## Assignment:
Lines to return, exactly: from the line with "- [ ] Scope-based permissions" to the line with "Yazar:** HZM Platform" in the entries below, both included.

--- START ---

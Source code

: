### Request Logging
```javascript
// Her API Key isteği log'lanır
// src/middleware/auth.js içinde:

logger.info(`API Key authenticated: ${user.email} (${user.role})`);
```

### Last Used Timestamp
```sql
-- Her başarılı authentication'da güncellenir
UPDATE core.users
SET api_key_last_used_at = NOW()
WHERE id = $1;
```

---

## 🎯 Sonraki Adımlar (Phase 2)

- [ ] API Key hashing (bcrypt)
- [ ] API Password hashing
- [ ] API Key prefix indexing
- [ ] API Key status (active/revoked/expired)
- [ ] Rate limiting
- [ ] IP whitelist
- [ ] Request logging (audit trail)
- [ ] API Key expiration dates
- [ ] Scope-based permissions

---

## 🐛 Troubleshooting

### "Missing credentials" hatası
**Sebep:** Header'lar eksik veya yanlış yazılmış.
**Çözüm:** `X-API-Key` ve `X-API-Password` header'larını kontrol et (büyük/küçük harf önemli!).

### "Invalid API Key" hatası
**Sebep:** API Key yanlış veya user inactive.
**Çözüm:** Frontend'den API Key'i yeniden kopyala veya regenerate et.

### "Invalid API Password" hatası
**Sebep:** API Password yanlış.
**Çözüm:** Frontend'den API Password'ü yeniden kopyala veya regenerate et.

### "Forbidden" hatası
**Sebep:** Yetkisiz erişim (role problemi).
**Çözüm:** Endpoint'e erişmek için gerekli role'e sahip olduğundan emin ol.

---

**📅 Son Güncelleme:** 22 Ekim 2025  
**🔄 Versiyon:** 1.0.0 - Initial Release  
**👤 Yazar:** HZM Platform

--- END ---
--- START ---

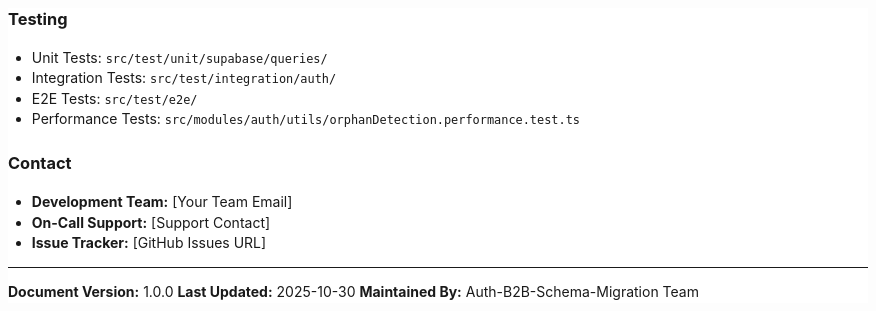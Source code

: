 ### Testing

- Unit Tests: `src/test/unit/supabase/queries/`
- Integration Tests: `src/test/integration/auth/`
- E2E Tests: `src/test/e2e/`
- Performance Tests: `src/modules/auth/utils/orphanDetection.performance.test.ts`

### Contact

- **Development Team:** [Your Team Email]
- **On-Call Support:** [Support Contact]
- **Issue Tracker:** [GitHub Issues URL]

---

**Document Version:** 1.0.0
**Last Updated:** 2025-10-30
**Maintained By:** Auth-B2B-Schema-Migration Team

--- END ---

## Solution to the exercise:
- [ ] Scope-based permissions

---

## 🐛 Troubleshooting

### "Missing credentials" hatası
**Sebep:** Header'lar eksik veya yanlış yazılmış.
**Çözüm:** `X-API-Key` ve `X-API-Password` header'larını kontrol et (büyük/küçük harf önemli!).

### "Invalid API Key" hatası
**Sebep:** API Key yanlış veya user inactive.
**Çözüm:** Frontend'den API Key'i yeniden kopyala veya regenerate et.

### "Invalid API Password" hatası
**Sebep:** API Password yanlış.
**Çözüm:** Frontend'den API Password'ü yeniden kopyala veya regenerate et.

### "Forbidden" hatası
**Sebep:** Yetkisiz erişim (role problemi).
**Çözüm:** Endpoint'e erişmek için gerekli role'e sahip olduğundan emin ol.

---

**📅 Son Güncelleme:** 22 Ekim 2025  
**🔄 Versiyon:** 1.0.0 - Initial Release  
**👤 Yazar:** HZM Platform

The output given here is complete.